A Sudanese refugee raped a 16-year-old girl four times then forced the girl's friend to rape her three times
The court also heard that Hakeem Hakeem took amphetamines for the first time before raping and bashing a 63-year-old woman in her home the day after raping the teenager.
Hakeem went on a sex-crime spree just a month after arriving in Australia and then told a church worker he thought he was an evil person for what he had done, the Victorian Supreme Court in Melbourne court was told.
Hakeem, 21, formerly of Dandenong, arrived in Australia with his family on February 9 last year.
On March 10, Hakeem and another man raped a 16-year-old girl at a scout hall in Dandenong, southeast of Melbourne.
The following day, Hakeem raped and bashed a 63-year-old woman in her Dandenong home, leaving her with fractured eye sockets, a fractured nose and wounds to her back and arm.
Prosecutor Michele Williams said Hakeem choked the elderly woman and slashed her throat twice.
“She thought she was going to die,” Ms Williams said.
“After he had slashed her throat with the knife she begged to be taken to hospital and gave the prisoner $100.”

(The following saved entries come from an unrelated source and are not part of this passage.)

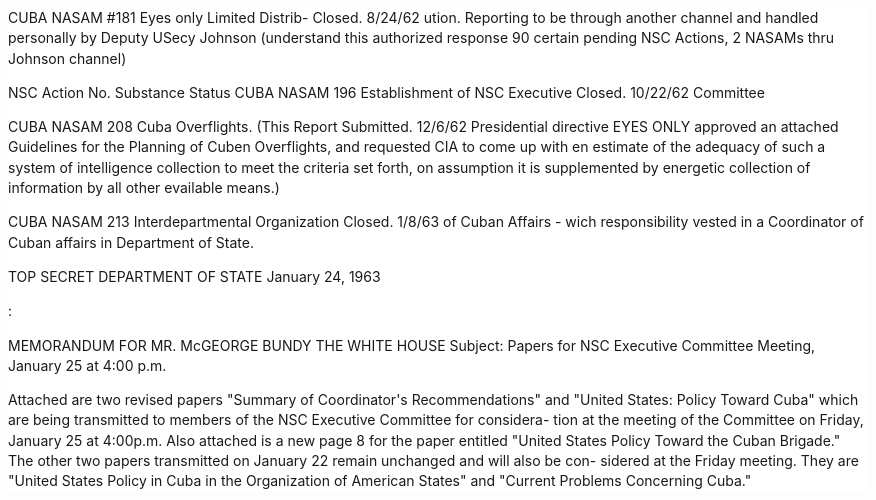 CUBA NASAM #181 Eyes only Limited Distrib- Closed.
8/24/62 ution. Reporting to be through
another channel and handled
personally by Deputy USecy
Johnson (understand this authorized response
90 certain pending NSC Actions, 2 NASAMs thru
Johnson channel)

NSC Action No. Substance Status
CUBA NASAM 196 Establishment of NSC Executive Closed.
10/22/62 Committee

CUBA NASAM 208 Cuba Overflights. (This Report Submitted.
12/6/62 Presidential directive
EYES ONLY approved an attached
Guidelines for the Planning
of Cuben Overflights, and
requested CIA to come up with
en estimate of the adequacy of
such a system of intelligence
collection to meet the criteria
set forth, on assumption it is
supplemented by energetic collection
of information by all other evailable
means.)

CUBA NASAM 213 Interdepartmental Organization Closed.
1/8/63 of Cuban Affairs - wich
responsibility vested in a
Coordinator of Cuban affairs
in Department of State.

TOP SECRET
DEPARTMENT OF STATE
January 24, 1963

:

MEMORANDUM FOR MR. McGEORGE BUNDY
THE WHITE HOUSE
Subject: Papers for NSC Executive Committee
Meeting, January 25 at 4:00 p.m.

Attached are two revised papers "Summary of
Coordinator's Recommendations" and "United States:
Policy Toward Cuba" which are being transmitted to
members of the NSC Executive Committee for considera-
tion at the meeting of the Committee on Friday,
January 25 at 4:00p.m. Also attached is a new page 8
for the paper entitled "United States Policy Toward
the Cuban Brigade." The other two papers transmitted
on January 22 remain unchanged and will also be con-
sidered at the Friday meeting. They are "United States
Policy in Cuba in the Organization of American States"
and "Current Problems Concerning Cuba."

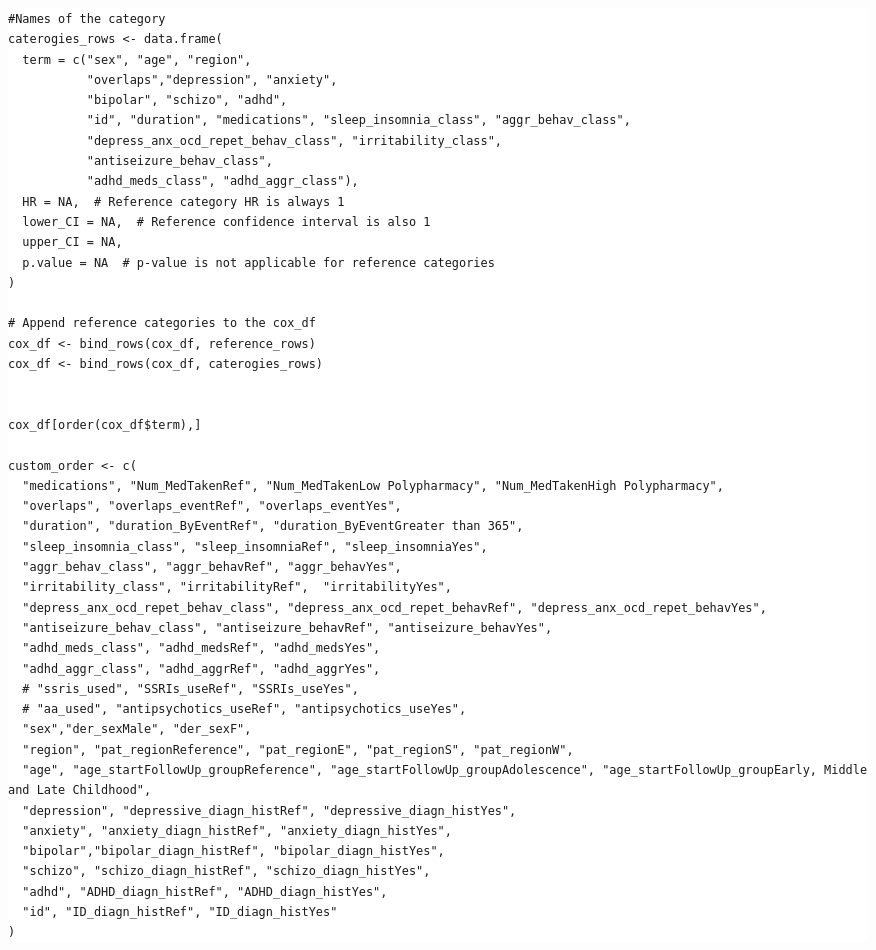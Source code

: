     #Names of the category
    caterogies_rows <- data.frame(
      term = c("sex", "age", "region",
               "overlaps","depression", "anxiety",
               "bipolar", "schizo", "adhd", 
               "id", "duration", "medications", "sleep_insomnia_class", "aggr_behav_class",
               "depress_anx_ocd_repet_behav_class", "irritability_class",
               "antiseizure_behav_class", 
               "adhd_meds_class", "adhd_aggr_class"),
      HR = NA,  # Reference category HR is always 1
      lower_CI = NA,  # Reference confidence interval is also 1
      upper_CI = NA,
      p.value = NA  # p-value is not applicable for reference categories
    )

    # Append reference categories to the cox_df
    cox_df <- bind_rows(cox_df, reference_rows)
    cox_df <- bind_rows(cox_df, caterogies_rows)


    cox_df[order(cox_df$term),]

    custom_order <- c(
      "medications", "Num_MedTakenRef", "Num_MedTakenLow Polypharmacy", "Num_MedTakenHigh Polypharmacy",
      "overlaps", "overlaps_eventRef", "overlaps_eventYes",
      "duration", "duration_ByEventRef", "duration_ByEventGreater than 365",
      "sleep_insomnia_class", "sleep_insomniaRef", "sleep_insomniaYes", 
      "aggr_behav_class", "aggr_behavRef", "aggr_behavYes", 
      "irritability_class", "irritabilityRef",  "irritabilityYes",
      "depress_anx_ocd_repet_behav_class", "depress_anx_ocd_repet_behavRef", "depress_anx_ocd_repet_behavYes", 
      "antiseizure_behav_class", "antiseizure_behavRef", "antiseizure_behavYes",
      "adhd_meds_class", "adhd_medsRef", "adhd_medsYes", 
      "adhd_aggr_class", "adhd_aggrRef", "adhd_aggrYes",
      # "ssris_used", "SSRIs_useRef", "SSRIs_useYes",
      # "aa_used", "antipsychotics_useRef", "antipsychotics_useYes",
      "sex","der_sexMale", "der_sexF", 
      "region", "pat_regionReference", "pat_regionE", "pat_regionS", "pat_regionW",
      "age", "age_startFollowUp_groupReference", "age_startFollowUp_groupAdolescence", "age_startFollowUp_groupEarly, Middle and Late Childhood",
      "depression", "depressive_diagn_histRef", "depressive_diagn_histYes",
      "anxiety", "anxiety_diagn_histRef", "anxiety_diagn_histYes",
      "bipolar","bipolar_diagn_histRef", "bipolar_diagn_histYes",
      "schizo", "schizo_diagn_histRef", "schizo_diagn_histYes",
      "adhd", "ADHD_diagn_histRef", "ADHD_diagn_histYes",
      "id", "ID_diagn_histRef", "ID_diagn_histYes"
    )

In Dandenong the next day, Hakeem raped a 16-year-old girl four times and forced the victim's 16-year-old friend to rape her three times.
He threatened both teenagers with a razor blade and scissors, and cut their hair so he could take a sample with him.
Last month, a jury found Hakeem guilty of one count of each of rape and false imprisonment in relation to the March 10 attack.
He pleaded guilty to a range of offences relating to the other two attacks, including rape and intentionally causing injury.
Today, Hakeem's lawyer, Greg Connellan, said Hakeem told Sister Mary O'Shannassy from the Catholic Prison Ministry that he was an “evil person”.
“My world is dark, I did a terrible thing, I never feel happy,” Hakeem told her.
“What I did I will carry all my life with me.
“To say sorry is not enough.”
Mr Connellan said that as a child Hakeem witnessed his grandfather's slaughter in southern Sudan.
After Hakeem's family fled the civil war in Sudan for Egypt in 1999, they were the victims of discrimination and violence, the court heard.
Mr Connellan said Hakeem had asked him whether he would be executed by electric chair.
“He is a man who has had a very difficult life,” Mr Connellan said.
“He has been subjected to violence that most of us will fortunately never come across.”
Mr Connellan said his client's crimes were not premeditated and he had taken amphetamines for the first time before the attack on the elderly woman.
He said at the time of his offences Hakeem was depressed about his girlfriend and one-year-old daughter not being able to come to Australia.